_EXCERPTED DATA:_
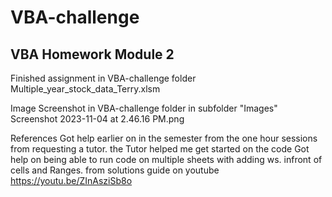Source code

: # VBA-challenge


## VBA Homework Module 2

Finished assignment in VBA-challenge folder
Multiple_year_stock_data_Terry.xlsm


Image Screenshot in VBA-challenge folder in subfolder "Images"
Screenshot 2023-11-04 at 2.46.16 PM.png


References
Got help earlier on in the semester from the one hour sessions from requesting a tutor. the Tutor helped me get started on the code
Got help on being able to run code on multiple sheets with adding ws. infront of cells and Ranges. from solutions guide on youtube
https://youtu.be/ZInAsziSb8o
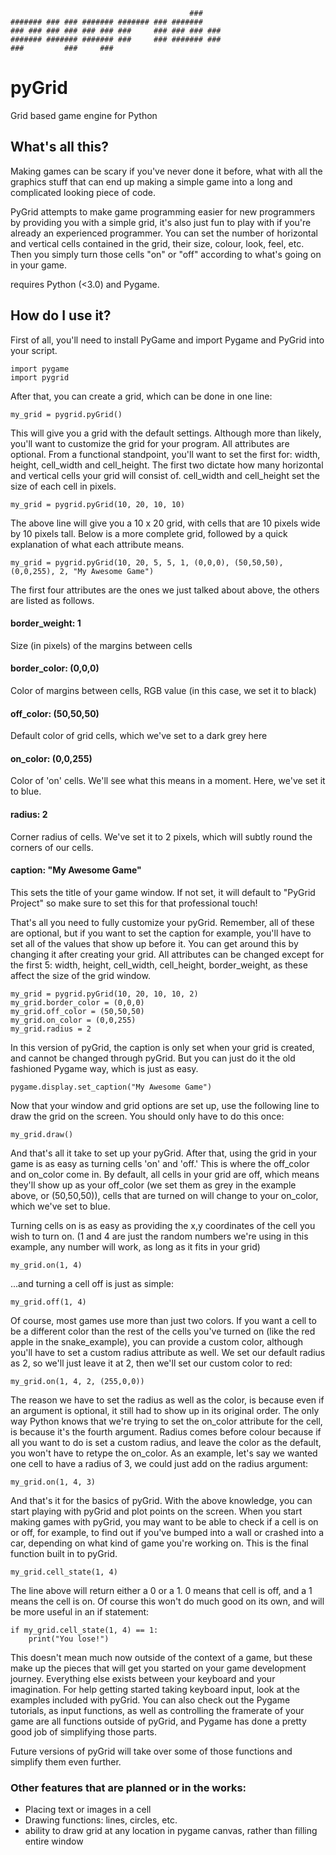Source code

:                                             ###
    ####### ### ### ####### ####### ### #######
    ### ### ### ### ### ### ###     ### ### ### ###
    ####### ####### ####### ###     ### ####### ###
    ###         ###     ###

# pyGrid

Grid based game engine for Python

## What's all this?

Making games can be scary if you've never done it before, what with all the graphics stuff that can end up making a simple game into a long and complicated looking piece of code.

PyGrid attempts to make game programming easier for new programmers by providing you with a simple grid, it's also just fun to play with if you're already an experienced programmer. You can set the number of horizontal and vertical cells contained in the grid, their size, colour, look, feel, etc. Then you simply turn those cells "on" or "off" according to what's going on in your game.

requires Python (<3.0) and Pygame.

## How do I use it?

First of all, you'll need to install PyGame and import Pygame and PyGrid into your script.

    import pygame
    import pygrid

After that, you can create a grid, which can be done in one line:

    my_grid = pygrid.pyGrid()

This will give you a grid with the default settings. Although more than likely, you'll want to customize the grid for your program.
All attributes are optional. From a functional standpoint, you'll want to set the first for: width, height, cell_width and cell_height.
The first two dictate how many horizontal and vertical cells your grid will consist of. cell_width and cell_height set the size of each cell in pixels.

    my_grid = pygrid.pyGrid(10, 20, 10, 10)

The above line will give you a 10 x 20 grid, with cells that are 10 pixels wide by 10 pixels tall.
Below is a more complete grid, followed by a quick explanation of what each attribute means.

    my_grid = pygrid.pyGrid(10, 20, 5, 5, 1, (0,0,0), (50,50,50), (0,0,255), 2, "My Awesome Game")

The first four attributes are the ones we just talked about above, the others are listed as follows.

#### border_weight: 1

Size (in pixels) of the margins between cells

#### border_color: (0,0,0)

Color of margins between cells, RGB value (in this case, we set it to black)

#### off_color: (50,50,50)

Default color of grid cells, which we've set to a dark grey here

#### on_color: (0,0,255)

Color of 'on' cells. We'll see what this means in a moment. Here, we've set it to blue.

#### radius: 2

Corner radius of cells. We've set it to 2 pixels, which will subtly round the corners of our cells.

#### caption: "My Awesome Game"

This sets the title of your game window. If not set, it will default to "PyGrid Project" so make sure to set this for that professional touch!

That's all you need to fully customize your pyGrid. Remember, all of these are optional, but if you want to set the caption for example, you'll have to set all of the values that show up before it. You can get around this by changing it after creating your grid. All attributes can be changed except for the first 5: width, height, cell_width, cell_height, border_weight, as these affect the size of the grid window.

    my_grid = pygrid.pyGrid(10, 20, 10, 10, 2)
    my_grid.border_color = (0,0,0)
    my_grid.off_color = (50,50,50)
    my_grid.on_color = (0,0,255)
    my_grid.radius = 2

In this version of pyGrid, the caption is only set when your grid is created, and cannot be changed through pyGrid. But you can just do it the old fashioned Pygame way, which is just as easy.

    pygame.display.set_caption("My Awesome Game")

Now that your window and grid options are set up, use the following line to draw the grid on the screen. You should only have to do this once:

    my_grid.draw()

And that's all it take to set up your pyGrid. After that, using the grid in your game is as easy as turning cells 'on' and 'off.' This is where the off_color and on_color come in. By default, all cells in your grid are off, which means they'll show up as your off_color (we set them as grey in the example above, or (50,50,50)), cells that are turned on will change to your on_color, which we've set to blue.

Turning cells on is as easy as providing the x,y coordinates of the cell you wish to turn on. (1 and 4 are just the random numbers we're using in this example, any number will work, as long as it fits in your grid)

    my_grid.on(1, 4)

...and turning a cell off is just as simple:

    my_grid.off(1, 4)

Of course, most games use more than just two colors. If you want a cell to be a different color than the rest of the cells you've turned on (like the red apple in the snake_example), you can provide a custom color, although you'll have to set a custom radius attribute as well. We set our default radius as 2, so we'll just leave it at 2, then we'll set our custom color to red:

    my_grid.on(1, 4, 2, (255,0,0))

The reason we have to set the radius as well as the color, is because even if an argument is optional, it still had to show up in its original order. The only way Python knows that we're trying to set the on_color attribute for the cell, is because it's the fourth argument. Radius comes before colour because if all you want to do is set a custom radius, and leave the color as the default, you won't have to retype the on_color. As an example, let's say we wanted one cell to have a radius of 3, we could just add on the radius argument:

    my_grid.on(1, 4, 3)

And that's it for the basics of pyGrid. With the above knowledge, you can start playing with pyGrid and plot points on the screen. When you start making games with pyGrid, you may want to be able to check if a cell is on or off, for example, to find out if you've bumped into a wall or crashed into a car, depending on what kind of game you're working on. This is the final function built in to pyGrid.

    my_grid.cell_state(1, 4)

The line above will return either a 0 or a 1. 0 means that cell is off, and a 1 means the cell is on. Of course this won't do much good on its own, and will be more useful in an if statement:

    if my_grid.cell_state(1, 4) == 1:
        print("You lose!")

This doesn't mean much now outside of the context of a game, but these make up the pieces that will get you started on your game development journey. Everything else exists between your keyboard and your imagination. For help getting started taking keyboard input, look at the examples included with pyGrid. You can also check out the Pygame tutorials, as input functions, as well as controlling the framerate of your game are all functions outside of pyGrid, and Pygame has done a pretty good job of simplifying those parts.

Future versions of pyGrid will take over some of those functions and simplify them even further.

### Other features that are planned or in the works:

* Placing text or images in a cell
* Drawing functions: lines, circles, etc.
* ability to draw grid at any location in pygame canvas, rather than filling entire window

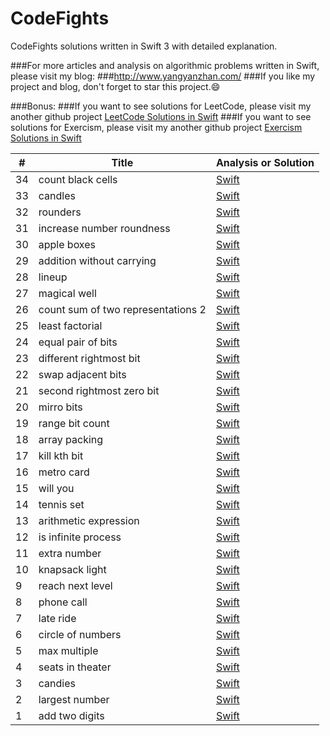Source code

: # CodeFights
CodeFights solutions written in Swift 3 with detailed explanation.

###For more articles and analysis on algorithmic problems written in Swift, please visit my blog:
###<a href="http://www.yangyanzhan.com/" target="_blank">http://www.yangyanzhan.com/</a>
###If you like my project and blog, don't forget to star this project.:smile:

###Bonus:
###If you want to see solutions for LeetCode, please visit my another github project <a href="https://github.com/yangyanzhan/leetcode">LeetCode Solutions in Swift</a>
###If you want to see solutions for Exercism, please visit my another github project <a href="https://github.com/yangyanzhan/exercism">Exercism Solutions in Swift</a>

| # | Title | Analysis or Solution |
|---| ----- | -------- |
|34|count black cells|<a href="https://github.com/yangyanzhan/CodeFights/blob/master/solutions/count_black_cells.swift">Swift</a>|
|33|candles|<a href="https://github.com/yangyanzhan/CodeFights/blob/master/solutions/candles.swift">Swift</a>|
|32|rounders|<a href="https://github.com/yangyanzhan/CodeFights/blob/master/solutions/rounders.swift">Swift</a>|
|31|increase number roundness|<a href="https://github.com/yangyanzhan/CodeFights/blob/master/solutions/increase_number_roundness.swift">Swift</a>|
|30|apple boxes|<a href="https://github.com/yangyanzhan/CodeFights/blob/master/solutions/apple_boxes.swift">Swift</a>|
|29|addition without carrying|<a href="https://github.com/yangyanzhan/CodeFights/blob/master/solutions/addition_without_carrying.swift">Swift</a>|
|28|lineup|<a href="https://github.com/yangyanzhan/CodeFights/blob/master/solutions/lineup.swift">Swift</a>|
|27|magical well|<a href="https://github.com/yangyanzhan/CodeFights/blob/master/solutions/magical_well.swift">Swift</a>|
|26|count sum of two representations 2|<a href="https://github.com/yangyanzhan/CodeFights/blob/master/solutions/count_sum_of_two_representations_2.swift">Swift</a>|
|25|least factorial|<a href="https://github.com/yangyanzhan/CodeFights/blob/master/solutions/least_factorial.swift">Swift</a>|
|24|equal pair of bits|<a href="https://github.com/yangyanzhan/CodeFights/blob/master/solutions/equal_pair_of_bits.swift">Swift</a>|
|23|different rightmost bit|<a href="https://github.com/yangyanzhan/CodeFights/blob/master/solutions/different_rightmost_bit.swift">Swift</a>|
|22|swap adjacent bits|<a href="https://github.com/yangyanzhan/CodeFights/blob/master/solutions/swap_adjacent_bits.swift">Swift</a>|
|21|second rightmost zero bit|<a href="https://github.com/yangyanzhan/CodeFights/blob/master/solutions/second_rightmost_zero_bit.swift">Swift</a>|
|20|mirro bits|<a href="https://github.com/yangyanzhan/CodeFights/blob/master/solutions/mirro_bits.swift">Swift</a>|
|19|range bit count|<a href="https://github.com/yangyanzhan/CodeFights/blob/master/solutions/range_bit_count.swift">Swift</a>|
|18|array packing|<a href="https://github.com/yangyanzhan/CodeFights/blob/master/solutions/array_packing.swift">Swift</a>|
|17|kill kth bit|<a href="https://github.com/yangyanzhan/CodeFights/blob/master/solutions/kill_kth_bit.swift">Swift</a>|
|16|metro card|<a href="https://github.com/yangyanzhan/CodeFights/blob/master/solutions/metro_card.swift">Swift</a>|
|15|will you|<a href="https://github.com/yangyanzhan/CodeFights/blob/master/solutions/will_you.swift">Swift</a>|
|14|tennis set|<a href="https://github.com/yangyanzhan/CodeFights/blob/master/solutions/tennis_set.swift">Swift</a>|
|13|arithmetic expression|<a href="https://github.com/yangyanzhan/CodeFights/blob/master/solutions/arithmetic_expression.swift">Swift</a>|
|12|is infinite process|<a href="https://github.com/yangyanzhan/CodeFights/blob/master/solutions/is_infinite_process.swift">Swift</a>|
|11|extra number|<a href="https://github.com/yangyanzhan/CodeFights/blob/master/solutions/extra_number.swift">Swift</a>|
|10|knapsack light|<a href="https://github.com/yangyanzhan/CodeFights/blob/master/solutions/knapsack_light.swift">Swift</a>|
|9|reach next level|<a href="https://github.com/yangyanzhan/CodeFights/blob/master/solutions/reach_next_level.swift">Swift</a>|
|8|phone call|<a href="https://github.com/yangyanzhan/CodeFights/blob/master/solutions/phone_call.swift">Swift</a>|
|7|late ride|<a href="https://github.com/yangyanzhan/CodeFights/blob/master/solutions/late_ride.swift">Swift</a>|
|6|circle of numbers|<a href="https://github.com/yangyanzhan/CodeFights/blob/master/solutions/circle_of_numbers.swift">Swift</a>|
|5|max multiple|<a href="https://github.com/yangyanzhan/CodeFights/blob/master/solutions/max_multiple.swift">Swift</a>|
|4|seats in theater|<a href="https://github.com/yangyanzhan/CodeFights/blob/master/solutions/seats_in_theater.swift">Swift</a>|
|3|candies|<a href="https://github.com/yangyanzhan/CodeFights/blob/master/solutions/candies.swift">Swift</a>|
|2|largest number|<a href="https://github.com/yangyanzhan/CodeFights/blob/master/solutions/largest_number.swift">Swift</a>|
|1|add two digits|<a href="https://github.com/yangyanzhan/CodeFights/blob/master/solutions/add_two_digits.swift">Swift</a>|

_WHAT THIS TASK INVOLVES:_
Reproduce every line above that contains the string "Awesome".

_ANSWER SECTION:_
    my_grid = pygrid.pyGrid(10, 20, 5, 5, 1, (0,0,0), (50,50,50), (0,0,255), 2, "My Awesome Game")
#### caption: "My Awesome Game"
    pygame.display.set_caption("My Awesome Game")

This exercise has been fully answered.